Report each line of the entries below that includes "pozostałych".

(Extracted information begins)

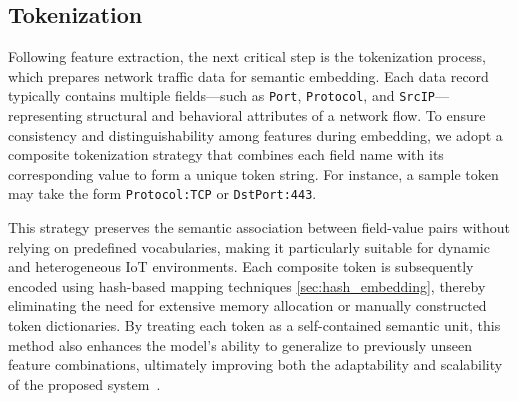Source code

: \begin{ZhChapter}
        

        

    \section{Tokenization}
    Following feature extraction, the next critical step is the tokenization process, which prepares network traffic data for semantic embedding. Each data record typically contains multiple fields—such as \texttt{Port}, \texttt{Protocol}, and \texttt{SrcIP}—representing structural and behavioral attributes of a network flow. To ensure consistency and distinguishability among features during embedding, we adopt a composite tokenization strategy that combines each field name with its corresponding value to form a unique token string. For instance, a sample token may take the form \texttt{Protocol:TCP} or \texttt{DstPort:443}.
    
    This strategy preserves the semantic association between field-value pairs without relying on predefined vocabularies, making it particularly suitable for dynamic and heterogeneous IoT environments. Each composite token is subsequently encoded using hash-based mapping techniques \ref{sec:hash_embedding}, thereby eliminating the need for extensive memory allocation or manually constructed token dictionaries. By treating each token as a self-contained semantic unit, this method also enhances the model’s ability to generalize to previously unseen feature combinations, ultimately improving both the adaptability and scalability of the proposed system~\cite{weinberger2009feature}.



\end{ZhChapter}
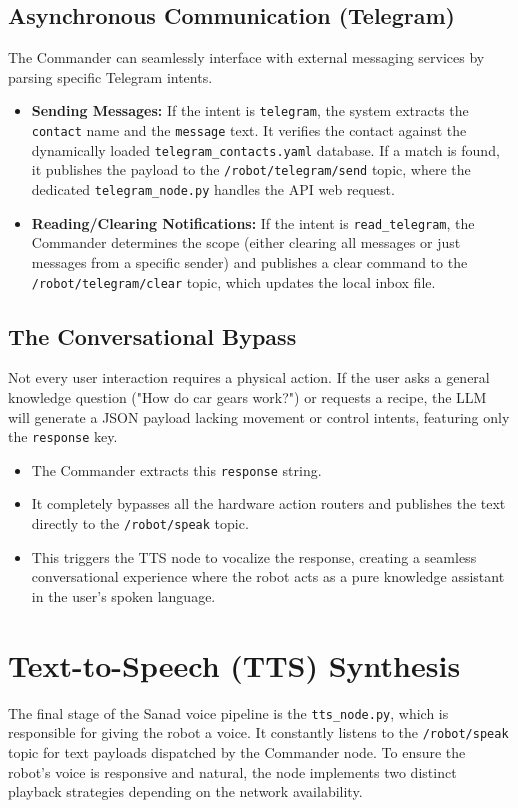 \subsection{Asynchronous Communication (Telegram)}
The Commander can seamlessly interface with external messaging services by parsing specific Telegram intents.
\begin{itemize}
    \item \textbf{Sending Messages:} If the intent is \texttt{telegram}, the system extracts the \texttt{contact} name and the \texttt{message} text. It verifies the contact against the dynamically loaded \texttt{telegram\_contacts.yaml} database. If a match is found, it publishes the payload to the \texttt{/robot/telegram/send} topic, where the dedicated \texttt{telegram\_node.py} handles the API web request.
    \item \textbf{Reading/Clearing Notifications:} If the intent is \texttt{read\_telegram}, the Commander determines the scope (either clearing all messages or just messages from a specific sender) and publishes a clear command to the \texttt{/robot/telegram/clear} topic, which updates the local inbox file.
\end{itemize}

\subsection{The Conversational Bypass}
Not every user interaction requires a physical action. If the user asks a general knowledge question ("How do car gears work?") or requests a recipe, the LLM will generate a JSON payload lacking movement or control intents, featuring only the \texttt{response} key.
\begin{itemize}
    \item The Commander extracts this \texttt{response} string.
    \item It completely bypasses all the hardware action routers and publishes the text directly to the \texttt{/robot/speak} topic.
    \item This triggers the TTS node to vocalize the response, creating a seamless conversational experience where the robot acts as a pure knowledge assistant in the user's spoken language.
\end{itemize}

\section{Text-to-Speech (TTS) Synthesis}
The final stage of the Sanad voice pipeline is the \texttt{tts\_node.py}, which is responsible for giving the robot a voice. It constantly listens to the \texttt{/robot/speak} topic for text payloads dispatched by the Commander node. To ensure the robot's voice is responsive and natural, the node implements two distinct playback strategies depending on the network availability.

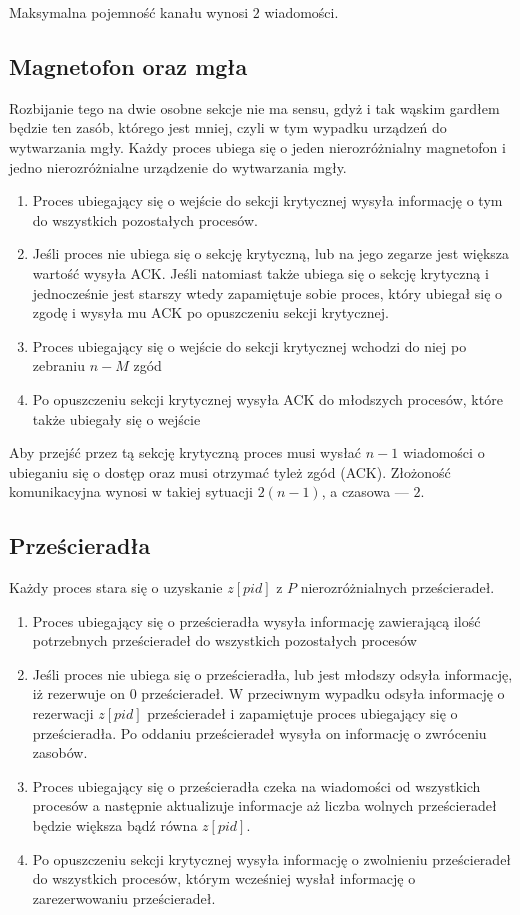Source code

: \documentclass{article}
\begin{document}
Maksymalna pojemność kanału wynosi $2$ wiadomości.


\subsection{Magnetofon oraz mgła}
Rozbijanie tego na dwie osobne sekcje nie ma sensu, gdyż i tak wąskim gardłem będzie ten zasób, którego jest mniej, czyli w tym wypadku urządzeń do wytwarzania mgły. Każdy proces ubiega się o jeden nierozróżnialny magnetofon i jedno nierozróżnialne urządzenie do wytwarzania mgły.
\begin{enumerate}
    \item Proces ubiegający się o wejście do sekcji krytycznej wysyła informację o tym do wszystkich pozostałych procesów. 
    \item Jeśli proces nie ubiega się o sekcję krytyczną, lub na jego zegarze jest większa wartość wysyła ACK. Jeśli natomiast także ubiega się o sekcję krytyczną i jednocześnie jest starszy wtedy zapamiętuje sobie proces, który ubiegał się o zgodę i wysyła mu ACK po opuszczeniu sekcji krytycznej.
    \item Proces ubiegający się o wejście do sekcji krytycznej wchodzi do niej po zebraniu $n - M$ zgód
    \item Po opuszczeniu sekcji krytycznej wysyła ACK do młodszych procesów, które także ubiegały się o wejście
\end{enumerate}

Aby przejść przez tą sekcję krytyczną proces musi wysłać $n-1$ wiadomości o ubieganiu się o dostęp oraz musi otrzymać tyleż zgód (ACK).
Złożoność komunikacyjna wynosi w takiej sytuacji $2(n-1)$, a czasowa --- $2$.

\subsection{Prześcieradła}
Każdy proces stara się o uzyskanie $z[pid]$ z $P$ nierozróżnialnych prześcieradeł.
\begin{enumerate}
    \item Proces ubiegający się o prześcieradła wysyła informację zawierającą ilość potrzebnych prześcieradeł do wszystkich pozostałych procesów
    \item Jeśli proces nie ubiega się o prześcieradła, lub jest młodszy odsyła informację, iż rezerwuje on $0$ prześcieradeł. W przeciwnym wypadku odsyła informację o rezerwacji $z[pid]$ prześcieradeł i zapamiętuje proces ubiegający się o prześcieradła. Po oddaniu prześcieradeł wysyła on informację o zwróceniu zasobów.
    \item Proces ubiegający się o prześcieradła czeka na wiadomości od wszystkich procesów a następnie aktualizuje informacje aż liczba wolnych prześcieradeł będzie większa bądź równa $z[pid]$.
    \item Po opuszczeniu sekcji krytycznej wysyła informację o zwolnieniu prześcieradeł do wszystkich procesów, którym wcześniej wysłał informację o zarezerwowaniu prześcieradeł.
\end{enumerate}
\end{document}
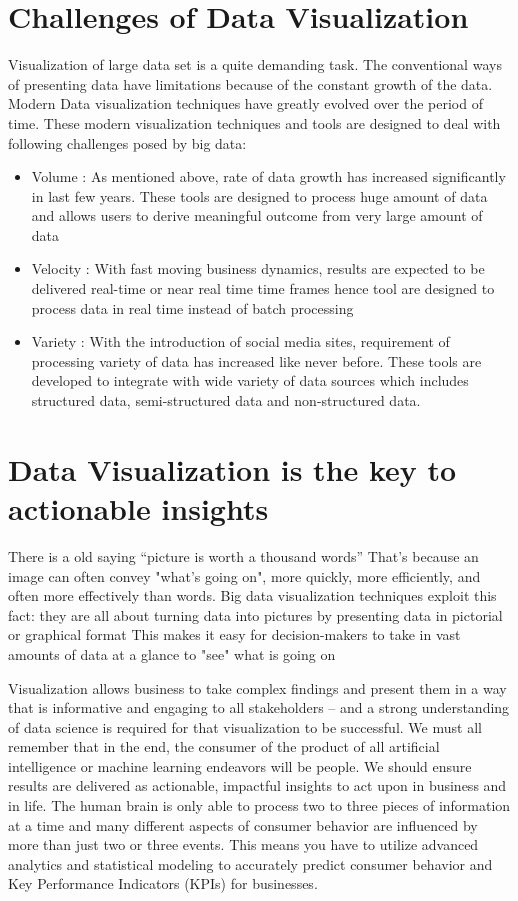\documentclass[sigconf]{acmart}
\begin{document}
\section{Challenges of Data Visualization}

Visualization of large data set is a quite demanding task. The conventional ways of presenting data have limitations because of the constant growth of the data. Modern Data visualization techniques have greatly evolved over the period of time. These modern visualization techniques and tools are designed to deal with following challenges posed by big data:

\begin{itemize}
    \item Volume : As mentioned above, rate of data growth has increased significantly in last few years. These tools are designed to process huge amount of data and allows users to derive meaningful outcome from very large amount of data   
    \item Velocity : With fast moving business dynamics, results are expected to be delivered real-time or near real time time frames hence tool are designed to process data in real time instead of batch processing 
    \item Variety : With the introduction of social media sites, requirement of processing variety of data has increased like never before. These tools are developed to integrate with wide variety of data sources which includes structured data, semi-structured data and non-structured data. 
\end{itemize}


\section{Data Visualization is the key to actionable insights}

There is a old saying  ``picture is worth a thousand words'' That's because an image can often convey "what's going on", more quickly, more efficiently, and often more effectively than words. Big data visualization techniques exploit this fact: they are all about turning data into pictures by presenting data in pictorial or graphical format This makes it easy for decision-makers to take in vast amounts of data at a glance to "see" what is going on

Visualization allows business to take complex findings and present them in a way that is informative and engaging to all stakeholders – and a strong understanding of data science is required for that visualization to be successful. We must all remember that in the end, the consumer of the product of all artificial intelligence or machine learning endeavors will be people. We should ensure results are delivered as actionable, impactful insights to act upon in business and in life. The human brain is only able to process two to three pieces of information at a time and many different aspects of consumer behavior are influenced by more than just two or three events. This means you have to utilize advanced analytics and statistical modeling to accurately predict consumer behavior and Key Performance Indicators (KPIs) for businesses.
\end{document}
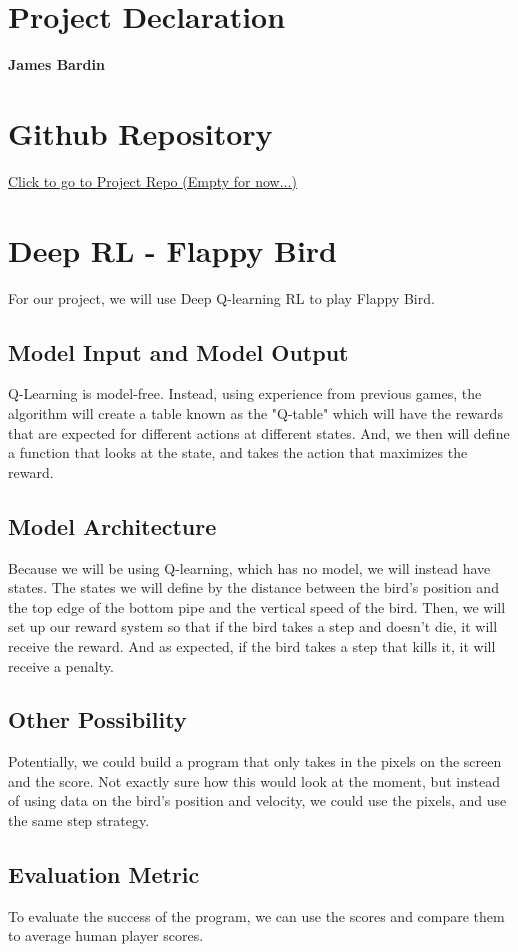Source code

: \documentclass[11pt]{article}
\begin{document}
        \section*{Project Declaration}

        \textbf{James Bardin}

\section*{Github Repository}

\href{https://github.com/jamesbardin/Neuro_140_Project}{Click to go to Project Repo (Empty for now...)}

\section*{Deep RL - Flappy Bird}

For our project, we will use Deep Q-learning RL to play Flappy Bird. 

\subsection*{Model Input and Model Output}

Q-Learning is model-free. Instead, using experience from previous games, the algorithm will create a table known as the "Q-table" which will have the rewards that are expected for different actions at different states. And, we then will define a function that looks at the state, and takes the action that maximizes the reward. 

\subsection*{Model Architecture}

Because we will be using Q-learning, which has no model, we will instead have states. The states we will define by the distance between the bird's position and the top edge of the bottom pipe and the vertical speed of the bird. Then, we will set up our reward system so that if the bird takes a step and doesn't die, it will receive the reward. And as expected, if the bird takes a step that kills it, it will receive a penalty. 

\subsection*{Other Possibility}

Potentially, we could build a program that only takes in the pixels on the screen and the score. Not exactly sure how this would look at the moment, but instead of using data on the bird's position and velocity, we could use the pixels, and use the same step strategy.

\subsection*{Evaluation Metric}

To evaluate the success of the program, we can use the scores and compare them to average human player scores. 
\end{document}
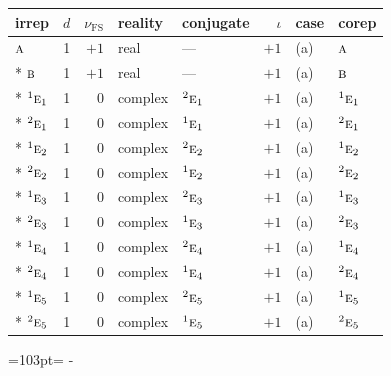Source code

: \documentclass[10pt,a4paper]{article}
\newcommand{\needspace}[1]{\par\penalty-100\begingroup\dimen0=#1\relax\dimen2=\pagegoal
  \advance\dimen2-\pagetotal\ifdim\dimen0>\dimen2\relax\ifdim\dimen2>0pt\vfil\break\fi\fi
  \endgroup}
\numberwithin{equation}{section}
\newcommand{\irr}[1]{\text{\normalfont\scshape #1}}
\newcommand{\conjpair}[1]{{}^{#1}}
\newcommand{\fsind}{\nu_{\mathrm{FS}}}
\begin{document}
{\small\renewcommand{\arraystretch}{1.25}\setlength{\tabcolsep}{4pt}\begin{longtable}{@{}lrrllrll@{}}\toprule
irrep & $d$ & $\fsind$ & reality & conjugate & $\iota$ & case & corep\\\midrule\endhead
\bottomrule\endfoot\endlastfoot
$\irr{a}$ & 1 & $+1$ & real & --- & $+1$ & (a) & $\irr{a}$\\*
$\irr{b}$ & 1 & $+1$ & real & --- & $+1$ & (a) & $\irr{b}$\\*
$\conjpair{1}\irr{e}_{1}$ & 1 & $0$ & complex & $\conjpair{2}\irr{e}_{1}$ & $+1$ & (a) & $\conjpair{1}\irr{e}_{1}$\\*
$\conjpair{2}\irr{e}_{1}$ & 1 & $0$ & complex & $\conjpair{1}\irr{e}_{1}$ & $+1$ & (a) & $\conjpair{2}\irr{e}_{1}$\\*
$\conjpair{1}\irr{e}_{2}$ & 1 & $0$ & complex & $\conjpair{2}\irr{e}_{2}$ & $+1$ & (a) & $\conjpair{1}\irr{e}_{2}$\\*
$\conjpair{2}\irr{e}_{2}$ & 1 & $0$ & complex & $\conjpair{1}\irr{e}_{2}$ & $+1$ & (a) & $\conjpair{2}\irr{e}_{2}$\\*
$\conjpair{1}\irr{e}_{3}$ & 1 & $0$ & complex & $\conjpair{2}\irr{e}_{3}$ & $+1$ & (a) & $\conjpair{1}\irr{e}_{3}$\\*
$\conjpair{2}\irr{e}_{3}$ & 1 & $0$ & complex & $\conjpair{1}\irr{e}_{3}$ & $+1$ & (a) & $\conjpair{2}\irr{e}_{3}$\\*
$\conjpair{1}\irr{e}_{4}$ & 1 & $0$ & complex & $\conjpair{2}\irr{e}_{4}$ & $+1$ & (a) & $\conjpair{1}\irr{e}_{4}$\\*
$\conjpair{2}\irr{e}_{4}$ & 1 & $0$ & complex & $\conjpair{1}\irr{e}_{4}$ & $+1$ & (a) & $\conjpair{2}\irr{e}_{4}$\\*
$\conjpair{1}\irr{e}_{5}$ & 1 & $0$ & complex & $\conjpair{2}\irr{e}_{5}$ & $+1$ & (a) & $\conjpair{1}\irr{e}_{5}$\\*
$\conjpair{2}\irr{e}_{5}$ & 1 & $0$ & complex & $\conjpair{1}\irr{e}_{5}$ & $+1$ & (a) & $\conjpair{2}\irr{e}_{5}$\\
\bottomrule\end{longtable}}
\needspace{103pt}
\end{document}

(Extracted information ends)

* _Solved problem_:
    \item Proces ubiegający się o wejście do sekcji krytycznej wysyła informację o tym do wszystkich pozostałych procesów. 
    \item Proces ubiegający się o prześcieradła wysyła informację zawierającą ilość potrzebnych prześcieradeł do wszystkich pozostałych procesów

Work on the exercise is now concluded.